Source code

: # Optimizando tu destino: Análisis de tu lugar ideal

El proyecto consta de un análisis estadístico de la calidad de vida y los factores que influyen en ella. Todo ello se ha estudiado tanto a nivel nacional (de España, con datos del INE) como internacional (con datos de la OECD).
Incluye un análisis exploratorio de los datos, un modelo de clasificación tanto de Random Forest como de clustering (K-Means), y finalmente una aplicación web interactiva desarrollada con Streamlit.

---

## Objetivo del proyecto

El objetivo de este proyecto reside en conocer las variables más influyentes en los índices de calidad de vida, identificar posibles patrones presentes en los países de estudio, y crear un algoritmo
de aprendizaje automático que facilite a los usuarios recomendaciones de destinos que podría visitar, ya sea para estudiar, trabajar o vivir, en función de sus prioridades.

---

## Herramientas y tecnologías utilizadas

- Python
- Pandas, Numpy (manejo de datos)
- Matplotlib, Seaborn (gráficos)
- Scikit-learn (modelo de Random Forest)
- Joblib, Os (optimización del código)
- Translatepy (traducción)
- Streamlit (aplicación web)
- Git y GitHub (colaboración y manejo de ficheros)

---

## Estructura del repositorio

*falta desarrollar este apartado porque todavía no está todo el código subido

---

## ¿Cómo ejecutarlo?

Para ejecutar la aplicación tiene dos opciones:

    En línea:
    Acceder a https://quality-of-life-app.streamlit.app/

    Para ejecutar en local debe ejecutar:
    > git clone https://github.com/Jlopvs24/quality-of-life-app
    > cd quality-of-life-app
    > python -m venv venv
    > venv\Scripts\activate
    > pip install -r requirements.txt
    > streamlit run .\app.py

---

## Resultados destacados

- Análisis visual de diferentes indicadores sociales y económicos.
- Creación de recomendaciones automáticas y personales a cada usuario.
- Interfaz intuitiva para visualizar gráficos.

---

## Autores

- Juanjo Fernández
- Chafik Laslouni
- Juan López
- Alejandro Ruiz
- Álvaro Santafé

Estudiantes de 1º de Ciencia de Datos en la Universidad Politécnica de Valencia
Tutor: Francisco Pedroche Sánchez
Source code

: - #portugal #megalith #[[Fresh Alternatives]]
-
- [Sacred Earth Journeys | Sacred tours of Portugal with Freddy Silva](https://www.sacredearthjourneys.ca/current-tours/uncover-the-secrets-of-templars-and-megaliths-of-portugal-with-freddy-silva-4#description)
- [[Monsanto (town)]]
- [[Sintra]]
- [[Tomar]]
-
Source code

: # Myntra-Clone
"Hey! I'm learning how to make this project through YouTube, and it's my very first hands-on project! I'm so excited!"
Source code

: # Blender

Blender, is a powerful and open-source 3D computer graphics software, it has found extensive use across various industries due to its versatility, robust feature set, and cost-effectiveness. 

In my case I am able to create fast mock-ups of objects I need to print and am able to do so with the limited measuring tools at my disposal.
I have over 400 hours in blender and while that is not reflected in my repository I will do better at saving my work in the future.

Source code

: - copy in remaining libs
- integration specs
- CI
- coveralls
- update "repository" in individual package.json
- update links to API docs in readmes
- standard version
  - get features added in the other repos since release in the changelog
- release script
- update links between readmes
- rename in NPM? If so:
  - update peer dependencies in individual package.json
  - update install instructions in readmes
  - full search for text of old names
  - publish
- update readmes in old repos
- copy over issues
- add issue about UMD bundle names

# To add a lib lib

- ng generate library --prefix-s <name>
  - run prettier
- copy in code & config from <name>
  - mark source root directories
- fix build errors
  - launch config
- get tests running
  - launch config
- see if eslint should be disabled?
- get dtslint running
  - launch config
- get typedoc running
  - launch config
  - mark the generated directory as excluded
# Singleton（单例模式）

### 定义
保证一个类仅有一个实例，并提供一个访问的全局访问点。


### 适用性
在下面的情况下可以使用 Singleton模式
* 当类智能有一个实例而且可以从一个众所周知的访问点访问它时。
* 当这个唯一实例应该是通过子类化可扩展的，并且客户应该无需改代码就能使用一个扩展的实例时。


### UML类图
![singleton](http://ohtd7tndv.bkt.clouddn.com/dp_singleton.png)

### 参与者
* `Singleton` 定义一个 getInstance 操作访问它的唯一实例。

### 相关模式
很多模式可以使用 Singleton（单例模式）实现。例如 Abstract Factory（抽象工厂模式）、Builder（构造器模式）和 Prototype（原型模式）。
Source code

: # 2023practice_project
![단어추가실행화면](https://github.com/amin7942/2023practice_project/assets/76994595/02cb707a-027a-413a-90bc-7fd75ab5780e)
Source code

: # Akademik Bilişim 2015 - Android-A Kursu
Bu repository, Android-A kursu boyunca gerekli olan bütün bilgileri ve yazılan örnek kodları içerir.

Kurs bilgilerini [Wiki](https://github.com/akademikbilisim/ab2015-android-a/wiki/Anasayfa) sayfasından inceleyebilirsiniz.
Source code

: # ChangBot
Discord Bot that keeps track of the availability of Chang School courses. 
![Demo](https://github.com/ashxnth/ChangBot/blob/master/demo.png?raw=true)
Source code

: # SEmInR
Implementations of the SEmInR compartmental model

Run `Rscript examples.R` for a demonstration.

> [Description of the task]: In the entries above, the lines from the one bearing "- see if eslint should be disabled?" up to and including the one bearing "- Android-A Kursu" should be transcribed exactly; no other line is wanted.

> [Answer for the task]:
- see if eslint should be disabled?
- get dtslint running
  - launch config
- get typedoc running
  - launch config
  - mark the generated directory as excluded
# Singleton（单例模式）

### 定义
保证一个类仅有一个实例，并提供一个访问的全局访问点。


### 适用性
在下面的情况下可以使用 Singleton模式
* 当类智能有一个实例而且可以从一个众所周知的访问点访问它时。
* 当这个唯一实例应该是通过子类化可扩展的，并且客户应该无需改代码就能使用一个扩展的实例时。


### UML类图
![singleton](http://ohtd7tndv.bkt.clouddn.com/dp_singleton.png)

### 参与者
* `Singleton` 定义一个 getInstance 操作访问它的唯一实例。

### 相关模式
很多模式可以使用 Singleton（单例模式）实现。例如 Abstract Factory（抽象工厂模式）、Builder（构造器模式）和 Prototype（原型模式）。
Source code

: # 2023practice_project
![단어추가실행화면](https://github.com/amin7942/2023practice_project/assets/76994595/02cb707a-027a-413a-90bc-7fd75ab5780e)
Source code

: # Akademik Bilişim 2015 - Android-A Kursu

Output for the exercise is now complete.